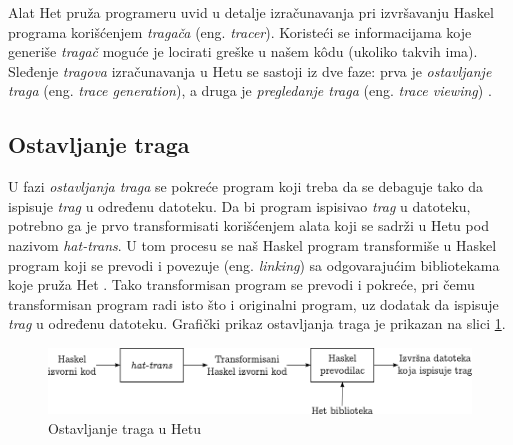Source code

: \documentclass[a4paper]{article}
\begin{document}
{{Alat Het pruža programeru uvid u detalje izračunavanja pri izvršavanju Haskel programa korišćenjem {\em tragača} (eng. {\em tracer}). 
Koristeći se informacijama koje generiše {\em tragač} moguće je locirati greške u našem k\^{o}du (ukoliko takvih ima).
Sleđenje {\em tragova} izračunavanja u Hetu se sastoji iz dve faze: prva je {\em ostavljanje traga} (eng. {\em trace generation}), a druga je {\em pregledanje traga} (eng. {\em trace viewing}) \cite{chitil2002transforming}.

\subsection{Ostavljanje traga}
U fazi {\em ostavljanja traga} se pokreće program koji treba da se debaguje tako da ispisuje {\em trag} u određenu datoteku. Da bi program ispisivao {\em trag} u datoteku,
potrebno ga je prvo transformisati korišćenjem alata koji se sadrži u Hetu pod nazivom {\em hat-trans}. U tom procesu se naš Haskel program transformiše u
Haskel program koji se prevodi i povezuje (eng. {\em linking}) sa odgovarajućim bibliotekama koje pruža Het \cite{chitil2002transforming}. Tako transformisan program se prevodi i pokreće,
pri čemu transformisan program radi isto što i originalni program, uz dodatak da ispisuje {\em trag} u određenu datoteku. %
Grafički prikaz ostavljanja traga je prikazan na slici \ref{fig:hat-trans}.

\begin{figure}[h!]
\begin{center}
\includegraphics[scale=0.55]{hat-trans_graf.png}
\end{center}
\caption{Ostavljanje traga u Hetu}
\label{fig:hat-trans}
\end{figure}

}}
\end{document}
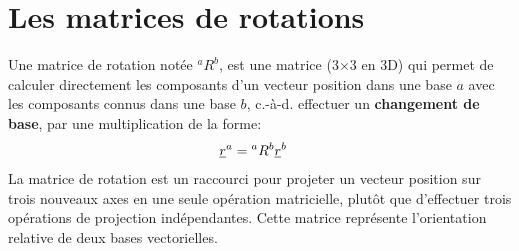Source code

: 







\section{Les matrices de rotations}
\label{sec:changematrice}

Une matrice de rotation notée $^aR^b$, est une matrice (3$\times$3 en 3D) qui permet de calculer directement les composants d'un vecteur position dans une base $a$ avec les composants connus dans une base $b$, c.-à-d. effectuer un \textbf{changement de base}, par une multiplication de la forme:
\begin{align}
	\underline{r}^a &= {}^aR^b \underline{r}^b
	\label{eq:basechange}
\end{align}
La matrice de rotation est un raccourci pour projeter un vecteur position sur trois nouveaux axes en une seule opération matricielle, plutôt que d'effectuer trois opérations de projection indépendantes. Cette matrice représente l'orientation relative de deux bases vectorielles.

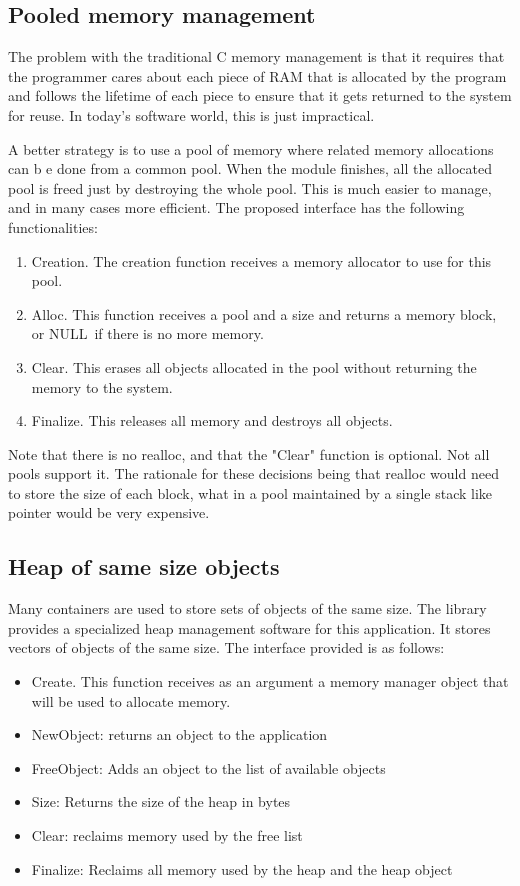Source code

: \documentclass[12pt,a4paper]{memoir} %
\newif\iftth
\newcommand{\Null}{{\iftth \ NULL \else \footnotesize NULL\  \fi}}
\begin{document}
\subsection{Pooled memory management}
The problem with the traditional C memory management is that it requires that the programmer cares about each piece of RAM that is allocated by the program and follows the lifetime of each piece to ensure that it gets returned to the system for reuse. In today's software world, this is just impractical.

A better strategy is to use a pool of memory where related memory allocations can b e done from a common pool. When the module finishes, all the allocated pool is freed just by destroying the whole pool. This is much easier to manage, and in many cases more efficient.
The proposed interface has the following functionalities:
\begin{enumerate}
\item Creation. The creation function receives a memory allocator to use for this pool.
\item Alloc. This function receives a pool and a size and returns a memory block, or \Null if there is no more memory.
\item Clear. This erases all objects allocated in the pool without returning the memory to the system.
\item Finalize. This releases all memory and destroys all objects.
\end{enumerate}
Note that there is no realloc, and that the "Clear" function is optional. Not all pools support it. The rationale for these decisions being that realloc would need to store the size of each block, what in a pool maintained by a single stack like pointer would be very expensive.
\subsection{Heap of same size objects}
Many containers are used to store sets of objects of the same size. The library provides a specialized heap management software for this application. It stores vectors of objects of the same size. The interface provided is as follows:
\begin{itemize}
\item Create. This function receives as an argument a memory manager object that will be used to allocate memory.
\item NewObject: returns an object to the application
\item FreeObject: Adds an object to the list of available objects
\item Size: Returns the size of the heap in bytes
\item Clear: reclaims memory used by the free list
\item Finalize: Reclaims all memory used by the heap and the heap object
\end{itemize}
\end{document}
··········
In the records above, find each line with the word "documentclass" and copy it out.

Task solution:
: \documentclass[a4paper]{article}
: \documentclass[12pt,a4paper]{memoir} %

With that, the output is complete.